The Constant Princess by Philippa Gregory

Wednesday, March 23, 2011

Title: The Constant Princess
Author: Philippa Gregory
Genre: Historical fiction
Publisher: Touchstone, 2005
Source: Audiobook from the library

Oh, Philippa. Over Christmas break as my lovely cousin Andra was cutting my hair, she started telling me about this one. She'd recommended The Other Boleyn Girl to me about a year before and I'd enjoyed it, so she told me that I should read The Constant Princess because it was about Queen Katherine, the infamous Henry VIII first wife. When I saw that my library had it on CD, I jumped at it - I used to make an hour long drive once a week, and I'd been looking for a plot heavy book to listen to.

The story begins in Katherine's childhood, describing her relationship with her mother and the campaign to conquer the Moorish regions in Spain. It then skips ahead to Katherine's marriage to Arthur, then her struggle to marry Henry VIII, then her difficulties with childbearing, and finally her husband's entanglements with the Boleyn girls. Gregory ties it all together with the theme that Katherine is a "Constant Princess" (get it?), always doing what is best for her country, always faithful to her promises, etc. etc.

My main problem with this book was the repetitiveness of the prose. Because I listened to it on audiobook I don't have any quotes written down, but the sentences often went something like this - "Sadness tore at my heart. I was sad. Oh, how I was sad!" Um, Katherine, were you sad? Are you sure? In some ways this was actually good for me because I tend to drift away when I am listening to audiobooks. Hearing the same sentiment repeated three times usually meant that I got it through my head.

I loved the beginning of the book. Hearing about Katherine's parents, especially her mother Isabella, "her mother in her armor," intrigued me. I have never been a history buff, and historical fiction is not my favorite genre (although for some reason I have been reading quite a bit of it lately). I also enjoyed the love story with Arthur - the way their relationship developed slowly after a rocky start. That part of the book seemed to have real feeling and depth - maybe because I'm a newlywed too. Towards the end, while I still enjoyed Katherine's character, I felt the story dragged. I understand that in trying to cover a person's life, an author can't always neatly tie a plot into a perfect novel, but at the end I felt like Gregory was just trying to hit all the important events of Katherine's life before wrapping things up.

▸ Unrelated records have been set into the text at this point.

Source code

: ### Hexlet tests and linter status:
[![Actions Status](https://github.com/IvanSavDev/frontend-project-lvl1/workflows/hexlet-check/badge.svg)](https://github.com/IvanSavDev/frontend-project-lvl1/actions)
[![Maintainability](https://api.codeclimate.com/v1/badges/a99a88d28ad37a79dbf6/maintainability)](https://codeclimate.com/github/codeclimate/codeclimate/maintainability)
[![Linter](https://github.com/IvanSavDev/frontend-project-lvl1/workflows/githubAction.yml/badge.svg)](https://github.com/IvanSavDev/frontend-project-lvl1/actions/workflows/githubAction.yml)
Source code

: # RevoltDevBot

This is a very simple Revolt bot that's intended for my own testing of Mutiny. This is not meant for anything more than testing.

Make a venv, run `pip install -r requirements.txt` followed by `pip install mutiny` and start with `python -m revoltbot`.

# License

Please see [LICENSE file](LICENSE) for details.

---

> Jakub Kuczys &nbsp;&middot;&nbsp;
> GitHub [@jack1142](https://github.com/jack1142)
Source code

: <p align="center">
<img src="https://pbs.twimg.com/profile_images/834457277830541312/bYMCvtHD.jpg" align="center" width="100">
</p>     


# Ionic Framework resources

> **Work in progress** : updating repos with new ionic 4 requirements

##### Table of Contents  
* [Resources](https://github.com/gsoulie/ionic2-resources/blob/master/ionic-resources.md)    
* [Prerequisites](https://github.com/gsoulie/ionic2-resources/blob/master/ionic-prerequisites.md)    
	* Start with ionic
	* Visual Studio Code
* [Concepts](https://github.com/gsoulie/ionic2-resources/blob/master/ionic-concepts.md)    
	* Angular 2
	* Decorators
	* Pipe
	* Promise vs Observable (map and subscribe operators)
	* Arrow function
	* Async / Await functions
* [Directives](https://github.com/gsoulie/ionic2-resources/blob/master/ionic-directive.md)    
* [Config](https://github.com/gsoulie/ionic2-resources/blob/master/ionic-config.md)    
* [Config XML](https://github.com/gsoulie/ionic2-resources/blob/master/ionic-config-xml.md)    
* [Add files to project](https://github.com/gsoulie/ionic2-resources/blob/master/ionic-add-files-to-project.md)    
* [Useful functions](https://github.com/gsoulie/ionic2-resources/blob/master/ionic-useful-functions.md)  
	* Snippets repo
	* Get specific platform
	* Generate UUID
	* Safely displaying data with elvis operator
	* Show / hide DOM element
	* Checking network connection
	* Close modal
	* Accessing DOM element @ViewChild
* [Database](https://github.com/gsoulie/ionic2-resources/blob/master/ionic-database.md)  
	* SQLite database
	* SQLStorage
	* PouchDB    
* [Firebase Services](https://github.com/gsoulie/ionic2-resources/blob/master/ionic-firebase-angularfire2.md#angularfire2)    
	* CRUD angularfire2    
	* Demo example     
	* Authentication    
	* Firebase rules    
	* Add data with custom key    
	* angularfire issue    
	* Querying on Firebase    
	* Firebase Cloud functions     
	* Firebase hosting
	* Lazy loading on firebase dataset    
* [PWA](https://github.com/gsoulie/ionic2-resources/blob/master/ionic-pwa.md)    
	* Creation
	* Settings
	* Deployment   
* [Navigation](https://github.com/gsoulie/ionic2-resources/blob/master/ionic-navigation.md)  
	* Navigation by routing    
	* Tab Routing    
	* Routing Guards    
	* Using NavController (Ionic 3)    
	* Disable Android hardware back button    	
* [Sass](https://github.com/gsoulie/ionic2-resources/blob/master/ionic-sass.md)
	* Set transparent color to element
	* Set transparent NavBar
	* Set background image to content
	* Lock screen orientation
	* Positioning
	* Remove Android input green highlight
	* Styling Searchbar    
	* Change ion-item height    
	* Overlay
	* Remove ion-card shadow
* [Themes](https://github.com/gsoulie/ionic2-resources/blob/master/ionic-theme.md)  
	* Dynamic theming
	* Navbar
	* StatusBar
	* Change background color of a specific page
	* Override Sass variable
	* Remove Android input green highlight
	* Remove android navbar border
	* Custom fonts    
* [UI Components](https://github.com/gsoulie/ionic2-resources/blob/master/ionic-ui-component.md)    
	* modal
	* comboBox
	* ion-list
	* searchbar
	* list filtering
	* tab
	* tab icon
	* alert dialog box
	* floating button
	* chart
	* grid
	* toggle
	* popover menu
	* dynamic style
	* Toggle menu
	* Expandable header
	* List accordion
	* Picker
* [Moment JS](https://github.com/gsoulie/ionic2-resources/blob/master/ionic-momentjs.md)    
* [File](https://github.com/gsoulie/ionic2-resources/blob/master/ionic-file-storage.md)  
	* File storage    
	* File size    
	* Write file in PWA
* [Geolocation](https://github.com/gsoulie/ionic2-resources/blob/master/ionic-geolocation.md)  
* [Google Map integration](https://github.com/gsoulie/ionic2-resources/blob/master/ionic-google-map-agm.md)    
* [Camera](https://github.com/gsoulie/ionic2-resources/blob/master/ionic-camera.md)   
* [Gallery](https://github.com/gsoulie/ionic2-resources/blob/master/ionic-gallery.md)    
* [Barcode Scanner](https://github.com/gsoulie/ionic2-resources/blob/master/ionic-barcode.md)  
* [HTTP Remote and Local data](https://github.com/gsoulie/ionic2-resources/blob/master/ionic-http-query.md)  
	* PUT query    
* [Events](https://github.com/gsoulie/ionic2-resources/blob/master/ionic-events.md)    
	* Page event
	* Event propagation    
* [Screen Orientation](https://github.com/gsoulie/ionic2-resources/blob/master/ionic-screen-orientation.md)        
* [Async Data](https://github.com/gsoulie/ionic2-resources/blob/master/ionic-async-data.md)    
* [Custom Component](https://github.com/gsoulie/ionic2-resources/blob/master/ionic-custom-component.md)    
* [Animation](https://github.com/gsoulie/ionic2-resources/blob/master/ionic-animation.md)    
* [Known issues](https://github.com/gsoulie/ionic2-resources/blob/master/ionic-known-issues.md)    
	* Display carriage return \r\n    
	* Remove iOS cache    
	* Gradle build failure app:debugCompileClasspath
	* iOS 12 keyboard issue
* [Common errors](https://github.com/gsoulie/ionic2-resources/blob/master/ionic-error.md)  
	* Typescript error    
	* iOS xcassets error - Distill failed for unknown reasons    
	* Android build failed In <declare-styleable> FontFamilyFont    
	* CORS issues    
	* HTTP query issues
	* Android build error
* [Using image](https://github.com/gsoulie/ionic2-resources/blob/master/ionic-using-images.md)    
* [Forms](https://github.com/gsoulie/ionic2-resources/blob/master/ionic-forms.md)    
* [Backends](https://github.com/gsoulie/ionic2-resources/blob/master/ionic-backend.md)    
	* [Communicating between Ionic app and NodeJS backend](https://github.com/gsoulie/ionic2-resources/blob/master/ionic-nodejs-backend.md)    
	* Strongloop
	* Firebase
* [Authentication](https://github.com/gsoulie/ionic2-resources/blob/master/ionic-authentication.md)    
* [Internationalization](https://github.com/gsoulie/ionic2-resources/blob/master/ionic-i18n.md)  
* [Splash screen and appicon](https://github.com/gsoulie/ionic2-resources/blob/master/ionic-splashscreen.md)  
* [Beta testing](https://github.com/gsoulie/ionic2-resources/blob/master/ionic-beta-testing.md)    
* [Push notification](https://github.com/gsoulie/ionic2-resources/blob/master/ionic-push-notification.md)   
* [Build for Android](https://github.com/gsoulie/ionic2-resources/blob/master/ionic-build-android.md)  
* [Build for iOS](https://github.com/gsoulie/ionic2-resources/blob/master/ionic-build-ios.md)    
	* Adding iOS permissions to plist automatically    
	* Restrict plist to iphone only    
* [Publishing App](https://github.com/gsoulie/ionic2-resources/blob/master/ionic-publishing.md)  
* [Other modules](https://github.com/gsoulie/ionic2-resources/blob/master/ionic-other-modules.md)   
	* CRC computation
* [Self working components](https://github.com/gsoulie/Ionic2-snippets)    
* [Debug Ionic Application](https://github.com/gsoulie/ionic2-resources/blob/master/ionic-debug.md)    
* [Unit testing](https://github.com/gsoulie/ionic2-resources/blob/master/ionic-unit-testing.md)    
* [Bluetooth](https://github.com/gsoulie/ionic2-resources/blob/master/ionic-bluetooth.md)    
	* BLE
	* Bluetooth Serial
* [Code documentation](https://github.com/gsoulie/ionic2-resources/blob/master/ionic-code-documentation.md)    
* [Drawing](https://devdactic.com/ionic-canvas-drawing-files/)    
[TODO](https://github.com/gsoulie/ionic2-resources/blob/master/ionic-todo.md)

The strength of this novel is in its characters. Katherine is vividly personified as an ambitious and persuasive queen who desires to change the world. Arthur, her first love, is a smart and serious, although clumsy and awkward, boy trying to live up to his future role as king. Henry, or Harry as he is called at first, is a silly, passionate and fun-loving boy who is indulged as a second son and is therefore unprepared for the demands of real leadership. I am sure Gregory took many liberties in laying out her characters, but I am very interested to learn more about the lives of the people on whom the characters are based, which I think shows some measure of success in the novel.

I should quickly mention the performance. I was not a fan. The woman who narrated had a very gravelly and severe sounding voice that at times was monotonous. And it drove me crazy to hear her say "IsabellER of Spain." (Sorry, Brits). But I did continue to listen to it, despite not loving it, so it wasn't off-putting enough to make me return the book.

Overall? It was frothy and a little too long, but mildly enjoyable. And it awaken in me a desire to learn more about the history of England, which is a good thing.

Readability - Repetitive.
Plot - 2.5
Characters - 3.5
Writing - 2
Personal response - 3
Overall - 2.75


  1. Aww this is one of my favorite Gregory books, I'm sad you didn't like it. Although I read the paper copy, maybe I didn't notice the repetiveness because of that.

  2. I think I might have just gotten tired of it because it took me sooooo long to listen to the book.